Mauri prefers using undersea, intelligent breakwaters, a plan favoured by the regional government. Martínez-Eixarch also says that IRTA designed a pilot scheme to siphon off the sediment – which is a problem to the electricity companies as it can clog up the dams – and let it flow back downstream where it belongs.
But she believes there is no one answer to the problem.
“We need nature-based solutions,” she says. “Dykes would help in the short term but they’re expensive. Protecting dunes and restoring wetlands would be a natural way of protecting against erosion and a more effective medium- and long-term solution. They also improve water quality and increase biodiversity.”
Climate change and international shipping has also brought unwelcome visitors to the delta in the form of several invasive species. Among these are the voracious blue crab (Callinectes sapidus), a species native to the eastern US that has almost wiped out native crabs.
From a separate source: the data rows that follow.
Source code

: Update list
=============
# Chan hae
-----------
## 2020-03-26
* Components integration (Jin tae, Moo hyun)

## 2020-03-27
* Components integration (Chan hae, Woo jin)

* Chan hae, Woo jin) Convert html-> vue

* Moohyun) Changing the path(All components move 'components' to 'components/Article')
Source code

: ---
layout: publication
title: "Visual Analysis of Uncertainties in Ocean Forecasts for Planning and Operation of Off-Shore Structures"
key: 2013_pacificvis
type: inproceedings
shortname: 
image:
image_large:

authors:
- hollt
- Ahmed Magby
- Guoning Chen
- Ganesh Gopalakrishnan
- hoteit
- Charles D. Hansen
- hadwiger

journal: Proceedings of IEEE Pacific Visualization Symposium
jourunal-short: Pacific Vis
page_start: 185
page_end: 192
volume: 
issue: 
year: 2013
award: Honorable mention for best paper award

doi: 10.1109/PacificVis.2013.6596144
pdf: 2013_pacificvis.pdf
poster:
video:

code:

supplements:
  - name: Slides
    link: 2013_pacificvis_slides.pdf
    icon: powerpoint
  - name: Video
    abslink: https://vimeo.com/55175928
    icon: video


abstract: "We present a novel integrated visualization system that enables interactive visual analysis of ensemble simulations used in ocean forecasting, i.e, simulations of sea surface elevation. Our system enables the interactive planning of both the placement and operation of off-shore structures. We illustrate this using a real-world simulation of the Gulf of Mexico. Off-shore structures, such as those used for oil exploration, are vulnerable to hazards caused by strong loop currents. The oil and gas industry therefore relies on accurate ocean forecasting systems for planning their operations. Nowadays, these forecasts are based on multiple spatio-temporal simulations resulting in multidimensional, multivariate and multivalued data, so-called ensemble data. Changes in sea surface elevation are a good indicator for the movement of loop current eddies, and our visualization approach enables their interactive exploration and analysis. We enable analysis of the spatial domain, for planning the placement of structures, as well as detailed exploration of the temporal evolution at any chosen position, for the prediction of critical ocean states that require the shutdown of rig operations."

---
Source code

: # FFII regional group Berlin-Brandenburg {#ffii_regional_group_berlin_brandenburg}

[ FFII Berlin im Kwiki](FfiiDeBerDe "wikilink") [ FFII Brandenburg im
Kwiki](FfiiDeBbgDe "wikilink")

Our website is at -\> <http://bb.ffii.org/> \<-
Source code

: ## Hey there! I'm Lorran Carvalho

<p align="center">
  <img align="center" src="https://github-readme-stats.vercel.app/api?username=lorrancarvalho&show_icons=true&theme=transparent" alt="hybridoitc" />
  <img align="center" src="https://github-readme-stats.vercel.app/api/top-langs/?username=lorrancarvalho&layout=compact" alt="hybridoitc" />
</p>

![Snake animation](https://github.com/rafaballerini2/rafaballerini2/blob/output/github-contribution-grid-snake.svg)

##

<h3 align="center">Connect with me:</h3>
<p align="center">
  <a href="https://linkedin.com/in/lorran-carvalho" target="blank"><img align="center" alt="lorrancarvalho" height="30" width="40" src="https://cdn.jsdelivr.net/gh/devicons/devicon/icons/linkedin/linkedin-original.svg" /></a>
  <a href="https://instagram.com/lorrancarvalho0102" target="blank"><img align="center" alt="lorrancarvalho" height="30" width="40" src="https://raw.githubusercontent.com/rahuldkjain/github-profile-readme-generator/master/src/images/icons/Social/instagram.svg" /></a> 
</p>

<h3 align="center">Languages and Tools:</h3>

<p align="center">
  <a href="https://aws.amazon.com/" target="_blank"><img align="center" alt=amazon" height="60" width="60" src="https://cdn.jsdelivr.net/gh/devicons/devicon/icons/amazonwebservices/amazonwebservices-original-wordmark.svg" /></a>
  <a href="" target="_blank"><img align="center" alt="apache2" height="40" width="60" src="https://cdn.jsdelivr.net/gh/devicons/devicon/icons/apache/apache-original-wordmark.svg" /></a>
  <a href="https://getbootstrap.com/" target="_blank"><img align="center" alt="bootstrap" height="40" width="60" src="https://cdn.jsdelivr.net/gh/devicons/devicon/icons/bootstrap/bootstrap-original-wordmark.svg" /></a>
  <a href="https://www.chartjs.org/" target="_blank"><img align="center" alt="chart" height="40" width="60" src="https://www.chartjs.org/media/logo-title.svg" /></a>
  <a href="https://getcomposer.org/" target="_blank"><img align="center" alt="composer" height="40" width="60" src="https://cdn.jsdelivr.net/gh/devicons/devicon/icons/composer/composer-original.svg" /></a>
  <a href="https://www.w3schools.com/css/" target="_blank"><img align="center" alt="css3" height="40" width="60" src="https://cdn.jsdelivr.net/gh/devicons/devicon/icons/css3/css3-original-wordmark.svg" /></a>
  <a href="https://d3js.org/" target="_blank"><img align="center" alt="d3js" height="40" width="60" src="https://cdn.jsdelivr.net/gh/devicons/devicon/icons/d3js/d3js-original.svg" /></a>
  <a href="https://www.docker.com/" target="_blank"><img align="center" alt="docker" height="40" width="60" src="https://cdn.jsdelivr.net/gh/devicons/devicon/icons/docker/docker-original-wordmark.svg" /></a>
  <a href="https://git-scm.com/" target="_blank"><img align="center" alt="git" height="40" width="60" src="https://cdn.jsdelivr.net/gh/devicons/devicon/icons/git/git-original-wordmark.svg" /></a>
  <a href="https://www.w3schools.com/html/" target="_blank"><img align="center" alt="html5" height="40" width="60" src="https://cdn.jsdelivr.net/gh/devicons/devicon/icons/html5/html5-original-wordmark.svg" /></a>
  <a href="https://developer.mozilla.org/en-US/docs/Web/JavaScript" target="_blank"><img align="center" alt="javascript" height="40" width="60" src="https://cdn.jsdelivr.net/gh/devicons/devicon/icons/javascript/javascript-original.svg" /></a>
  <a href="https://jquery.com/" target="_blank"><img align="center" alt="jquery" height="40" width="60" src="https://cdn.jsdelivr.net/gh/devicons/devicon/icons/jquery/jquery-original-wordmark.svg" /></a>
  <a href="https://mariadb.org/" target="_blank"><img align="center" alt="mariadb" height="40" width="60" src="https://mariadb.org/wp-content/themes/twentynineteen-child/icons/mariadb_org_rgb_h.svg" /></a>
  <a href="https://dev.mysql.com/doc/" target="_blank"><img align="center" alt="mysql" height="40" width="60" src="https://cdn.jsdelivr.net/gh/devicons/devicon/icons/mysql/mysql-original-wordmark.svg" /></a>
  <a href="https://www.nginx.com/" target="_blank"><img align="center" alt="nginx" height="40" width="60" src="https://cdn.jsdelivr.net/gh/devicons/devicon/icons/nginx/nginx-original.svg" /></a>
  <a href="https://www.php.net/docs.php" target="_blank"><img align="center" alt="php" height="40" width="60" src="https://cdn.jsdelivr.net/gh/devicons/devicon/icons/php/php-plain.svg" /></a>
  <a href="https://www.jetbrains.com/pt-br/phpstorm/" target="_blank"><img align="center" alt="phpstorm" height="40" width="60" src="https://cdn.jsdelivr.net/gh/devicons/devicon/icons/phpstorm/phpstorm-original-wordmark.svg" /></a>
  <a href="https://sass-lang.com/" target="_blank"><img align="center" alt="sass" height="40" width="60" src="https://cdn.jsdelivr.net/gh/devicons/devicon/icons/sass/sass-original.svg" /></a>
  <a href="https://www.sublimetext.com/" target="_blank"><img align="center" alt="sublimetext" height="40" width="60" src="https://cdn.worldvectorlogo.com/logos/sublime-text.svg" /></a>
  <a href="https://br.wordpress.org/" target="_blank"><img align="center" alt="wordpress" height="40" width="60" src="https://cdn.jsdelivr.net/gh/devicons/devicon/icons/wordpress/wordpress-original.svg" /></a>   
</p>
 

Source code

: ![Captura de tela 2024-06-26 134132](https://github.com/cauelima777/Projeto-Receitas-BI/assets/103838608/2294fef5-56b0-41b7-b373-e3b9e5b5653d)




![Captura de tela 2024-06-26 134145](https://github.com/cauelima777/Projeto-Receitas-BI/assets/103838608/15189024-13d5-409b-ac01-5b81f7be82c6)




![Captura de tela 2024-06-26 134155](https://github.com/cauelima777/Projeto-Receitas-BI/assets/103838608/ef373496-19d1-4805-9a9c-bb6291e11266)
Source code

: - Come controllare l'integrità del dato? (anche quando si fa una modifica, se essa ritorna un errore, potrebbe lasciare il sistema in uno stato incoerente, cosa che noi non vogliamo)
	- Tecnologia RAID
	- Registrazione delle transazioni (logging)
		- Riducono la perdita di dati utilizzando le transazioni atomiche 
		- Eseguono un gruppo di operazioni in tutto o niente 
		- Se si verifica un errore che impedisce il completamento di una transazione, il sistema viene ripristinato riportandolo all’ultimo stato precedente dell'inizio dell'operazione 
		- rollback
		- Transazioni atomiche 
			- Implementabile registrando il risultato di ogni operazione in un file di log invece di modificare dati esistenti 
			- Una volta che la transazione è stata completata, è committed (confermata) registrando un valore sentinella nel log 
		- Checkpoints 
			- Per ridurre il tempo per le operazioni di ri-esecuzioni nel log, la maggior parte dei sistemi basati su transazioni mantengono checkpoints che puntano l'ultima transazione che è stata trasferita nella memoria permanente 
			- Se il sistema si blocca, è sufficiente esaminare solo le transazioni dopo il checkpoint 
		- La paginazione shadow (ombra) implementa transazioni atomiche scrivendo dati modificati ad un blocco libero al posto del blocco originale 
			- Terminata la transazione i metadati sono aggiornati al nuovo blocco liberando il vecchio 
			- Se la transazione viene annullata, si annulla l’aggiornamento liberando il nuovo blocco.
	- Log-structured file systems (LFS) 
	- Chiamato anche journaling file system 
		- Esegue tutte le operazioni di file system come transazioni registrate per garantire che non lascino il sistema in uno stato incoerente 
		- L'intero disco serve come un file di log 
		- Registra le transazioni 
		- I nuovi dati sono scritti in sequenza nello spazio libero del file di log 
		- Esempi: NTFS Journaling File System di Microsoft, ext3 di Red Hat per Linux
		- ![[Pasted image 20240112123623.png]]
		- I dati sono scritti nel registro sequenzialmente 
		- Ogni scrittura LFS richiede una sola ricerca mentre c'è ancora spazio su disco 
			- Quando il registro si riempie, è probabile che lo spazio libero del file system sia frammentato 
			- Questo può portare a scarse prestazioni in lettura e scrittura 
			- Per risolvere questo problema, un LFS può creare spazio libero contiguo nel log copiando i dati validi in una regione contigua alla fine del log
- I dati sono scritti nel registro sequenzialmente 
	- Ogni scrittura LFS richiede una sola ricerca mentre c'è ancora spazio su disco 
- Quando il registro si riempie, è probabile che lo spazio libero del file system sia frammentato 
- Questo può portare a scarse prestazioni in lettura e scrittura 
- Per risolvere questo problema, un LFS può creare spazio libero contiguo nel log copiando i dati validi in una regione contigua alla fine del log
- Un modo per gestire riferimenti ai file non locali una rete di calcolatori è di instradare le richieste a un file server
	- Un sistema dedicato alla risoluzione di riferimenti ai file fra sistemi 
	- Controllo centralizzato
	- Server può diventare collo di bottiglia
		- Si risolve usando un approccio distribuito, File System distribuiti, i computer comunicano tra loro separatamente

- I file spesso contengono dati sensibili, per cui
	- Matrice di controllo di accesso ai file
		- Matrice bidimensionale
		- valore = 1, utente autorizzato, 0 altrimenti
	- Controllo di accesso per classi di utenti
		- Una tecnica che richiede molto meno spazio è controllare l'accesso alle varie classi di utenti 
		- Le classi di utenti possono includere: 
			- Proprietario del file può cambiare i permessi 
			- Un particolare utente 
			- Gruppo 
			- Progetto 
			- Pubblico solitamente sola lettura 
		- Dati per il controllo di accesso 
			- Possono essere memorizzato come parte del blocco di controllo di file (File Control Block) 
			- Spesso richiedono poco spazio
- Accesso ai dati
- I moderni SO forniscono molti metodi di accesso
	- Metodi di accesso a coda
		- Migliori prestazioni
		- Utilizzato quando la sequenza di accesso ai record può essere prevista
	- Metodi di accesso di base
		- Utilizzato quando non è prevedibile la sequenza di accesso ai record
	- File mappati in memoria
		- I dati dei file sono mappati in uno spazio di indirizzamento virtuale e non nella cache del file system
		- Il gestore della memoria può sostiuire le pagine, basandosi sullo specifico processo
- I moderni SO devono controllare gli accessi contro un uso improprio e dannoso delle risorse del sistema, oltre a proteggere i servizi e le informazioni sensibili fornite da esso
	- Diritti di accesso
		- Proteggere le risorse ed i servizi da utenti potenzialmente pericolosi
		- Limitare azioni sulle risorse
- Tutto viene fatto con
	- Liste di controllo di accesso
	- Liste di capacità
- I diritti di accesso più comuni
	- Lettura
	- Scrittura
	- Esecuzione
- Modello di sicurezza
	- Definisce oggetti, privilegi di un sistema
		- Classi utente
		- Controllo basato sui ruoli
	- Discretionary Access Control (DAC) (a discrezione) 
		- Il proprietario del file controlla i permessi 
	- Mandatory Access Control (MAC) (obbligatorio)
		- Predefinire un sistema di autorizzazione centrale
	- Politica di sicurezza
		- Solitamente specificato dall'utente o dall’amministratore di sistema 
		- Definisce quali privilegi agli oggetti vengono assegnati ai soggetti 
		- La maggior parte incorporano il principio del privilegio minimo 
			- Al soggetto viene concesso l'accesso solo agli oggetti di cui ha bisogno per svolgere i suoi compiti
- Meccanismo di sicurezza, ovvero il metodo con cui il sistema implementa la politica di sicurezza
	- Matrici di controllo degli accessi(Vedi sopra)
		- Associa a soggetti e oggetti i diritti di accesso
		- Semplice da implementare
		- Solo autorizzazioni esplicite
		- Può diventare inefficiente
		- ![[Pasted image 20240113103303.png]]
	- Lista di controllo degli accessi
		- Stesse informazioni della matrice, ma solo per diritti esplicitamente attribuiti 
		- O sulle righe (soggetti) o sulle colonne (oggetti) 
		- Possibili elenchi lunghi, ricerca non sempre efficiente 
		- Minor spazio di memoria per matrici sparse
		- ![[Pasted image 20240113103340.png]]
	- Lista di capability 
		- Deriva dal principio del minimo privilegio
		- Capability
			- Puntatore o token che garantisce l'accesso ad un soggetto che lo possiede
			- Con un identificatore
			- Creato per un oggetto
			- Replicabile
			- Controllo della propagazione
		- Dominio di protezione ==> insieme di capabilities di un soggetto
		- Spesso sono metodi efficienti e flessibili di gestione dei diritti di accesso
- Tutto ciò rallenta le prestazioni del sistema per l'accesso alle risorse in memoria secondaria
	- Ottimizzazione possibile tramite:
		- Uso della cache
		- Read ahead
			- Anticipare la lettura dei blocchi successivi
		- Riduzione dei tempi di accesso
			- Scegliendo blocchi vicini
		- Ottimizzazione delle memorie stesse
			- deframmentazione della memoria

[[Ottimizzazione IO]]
Other American invaders – the red swamp crayfish (Procambarus clarkii) and the island apple snail (Pomacea maculata) – threaten the region’s vital rice-growing industry.
On the other side of the country, on Spain’s Atlantic coast, estuaries in Galicia, known as the Rías Baixas, are also plagued by invasive species.
More than half the 400,000 tonnes of mussels consumed in Europe every year are produced in Galicia and the Ebro delta.
In the Ría de Arousa, the largest of Galicia’s estuaries, a sea snail (Ocinebrellus inortatus) that originates in Japan and usually feeds on oysters has diversified its diet and is now gobbling up the ría’s mussels and clams.
Alexia Costas, a local biologist, says the snails can consume 3kg (6.6lb) of shellfish a year. Mussel farmers have collected close to 150,000 of the creatures, which would otherwise have consumed 450 tonnes of their crop.
What makes estuaries so fragile is the balance between the river and the sea, says Elliott. “Anything you do that interferes with this connectivity screws up the system.”
Yet, in spite of everything, Martínez-Eixarch and Benito are optimistic, citing a growing public consciousness and political will to find solutions.
“The delta is a complex system because there are economic interests, such as the rice growers, fishermen and tourism, and then there’s the ecology,” they say.
“But we think we can find a solution that works for everyone.”